A verdade é que Portugal tem uma dimensão reduzida, uma das mais pequenas populações da Europa, falta de capacidade de produção e baixo desenvolvimento económico. A tudo isto acresce a nossa insignificância política, reduzindo-nos a uma excessiva e quase total dependência externa.
Para sobrevivermos (convém não esquecer a crise do final dos anos 80 e da primeira “invasão” do FMI) vendemos a nossa agricultura e as nossas pescas a troco de uma “eurosubsidiação” que alimentou muitos “cofres”, ergueu muito betão, mas nem por isso sustentou o país.
Por força de uma urgente necessidade de desenvolvimento, a “pressa” em crescer deu origem a erros estratégicos de gestão, quer ao nível do sector público, quer do privado. A esta realidade juntou-se uma conjuntura internacional que fez explodir a economia.
Daí até o país ficar de “tanga” foi um ápice, mesmo que a “festa” tenha durado mais de duas décadas e tenha, inequivocamente, vários responsáveis (ao contrário do que se discursa).
Perante a realidade das contas e da dívida pública, da degradação da economia, da estagnação do investimento, não restou outra alternativa ao país se não o recurso (pela segunda vez após o 25 de Abril) à ajuda europeia e internacional (troika).
Portugal voltava a estar de mãos estendidas para além fronteiras e dependente dos “caprichos” de quem nos empresta dinheiro para não nos afundarmos de vez. Memorando assinado, restava a obrigatoriedade do cumprimento das cláusulas económico-sociais… perdíamos (não sei se apenas temporariamente) a nossa soberania financeira e económica.

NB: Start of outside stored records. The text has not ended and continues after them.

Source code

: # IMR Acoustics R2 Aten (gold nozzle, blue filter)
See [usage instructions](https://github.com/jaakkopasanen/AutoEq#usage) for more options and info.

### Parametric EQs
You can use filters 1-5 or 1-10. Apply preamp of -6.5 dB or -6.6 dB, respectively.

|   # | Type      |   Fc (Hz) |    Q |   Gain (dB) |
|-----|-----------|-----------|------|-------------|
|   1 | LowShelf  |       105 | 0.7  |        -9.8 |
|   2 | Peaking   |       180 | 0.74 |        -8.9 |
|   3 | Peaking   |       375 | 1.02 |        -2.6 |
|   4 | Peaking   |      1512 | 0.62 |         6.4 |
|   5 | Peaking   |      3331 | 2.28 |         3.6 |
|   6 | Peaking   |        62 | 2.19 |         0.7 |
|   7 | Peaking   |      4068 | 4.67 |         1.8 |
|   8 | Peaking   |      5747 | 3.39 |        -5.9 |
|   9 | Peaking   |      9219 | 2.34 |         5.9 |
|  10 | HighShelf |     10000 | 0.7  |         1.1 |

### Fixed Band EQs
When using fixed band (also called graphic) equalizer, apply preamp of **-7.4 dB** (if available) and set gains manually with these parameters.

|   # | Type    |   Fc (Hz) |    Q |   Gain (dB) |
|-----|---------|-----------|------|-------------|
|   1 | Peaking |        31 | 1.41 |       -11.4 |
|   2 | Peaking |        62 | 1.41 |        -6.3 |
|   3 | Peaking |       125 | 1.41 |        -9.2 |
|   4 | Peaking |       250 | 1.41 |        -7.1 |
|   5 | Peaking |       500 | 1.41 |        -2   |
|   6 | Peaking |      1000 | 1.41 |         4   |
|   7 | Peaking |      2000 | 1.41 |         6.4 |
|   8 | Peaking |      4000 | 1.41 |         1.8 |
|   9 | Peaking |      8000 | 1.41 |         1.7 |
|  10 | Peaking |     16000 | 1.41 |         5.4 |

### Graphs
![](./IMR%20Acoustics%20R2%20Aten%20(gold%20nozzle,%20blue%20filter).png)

Entretanto surgia outro problema e outra realidade. Os sucessivos erros de gestão, os falhanços das políticas e medidas de implementação prática dos compromissos assumidos, o constante agravamento da austeridade (obviamente, inevitável) sem qualquer complementaridade ao nível da estruturação das contas públicas (apenas, ou praticamente, com intervenção sempre ao nível da receita) ou do desenvolvimento da economia, fizeram com que o país tenha ficado sem dinheiro e sem sustentabilidade.

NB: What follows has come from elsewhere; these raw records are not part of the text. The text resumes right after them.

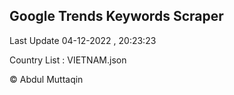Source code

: 

## Google Trends Keywords Scraper 
 
Last Update 04-12-2022 , 20:23:23

Country List :
VIETNAM.json



© Abdul Muttaqin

Medida atrás de medida erradas, as perspectivas e cálculos falhados, a incapacidade de cumprir as metas e os compromissos assumidos, provocaram a necessidade de mitigar, repensar e refundar estratégias. O preço a pagar já não é apenas a perda da soberania económico-financeira. Portugal perdeu igualmente a sua soberania política. Perdeu ou “alguém” a entregou.
O recente anúncio da refundação das funções do Estado com a intervenção directa do FMI, sem que o mesmo tenha sido validado no “contrato eleitoral” resultante das eleições de 2011, feito nas costas dos portugueses, dos parceiros sociais, nomeadamente sem qualquer deferência para com o PS (quando veio, já surgiu tarde), sem que se conheça a posição do Presidente da República, é revelador do caminho que foi percorrido e que levou Portugal à rotura total da sua soberania e independência. Já não bastam os sacrifícios exigidos aos cidadãos, às famílias e às empresas. Temos que abdicar e entregar a nossa própria “existência e identidade colectivas”.
A nossa sobrevivência significa, para este Governo, vender a nossa “alma”.
Chegámos ao fim.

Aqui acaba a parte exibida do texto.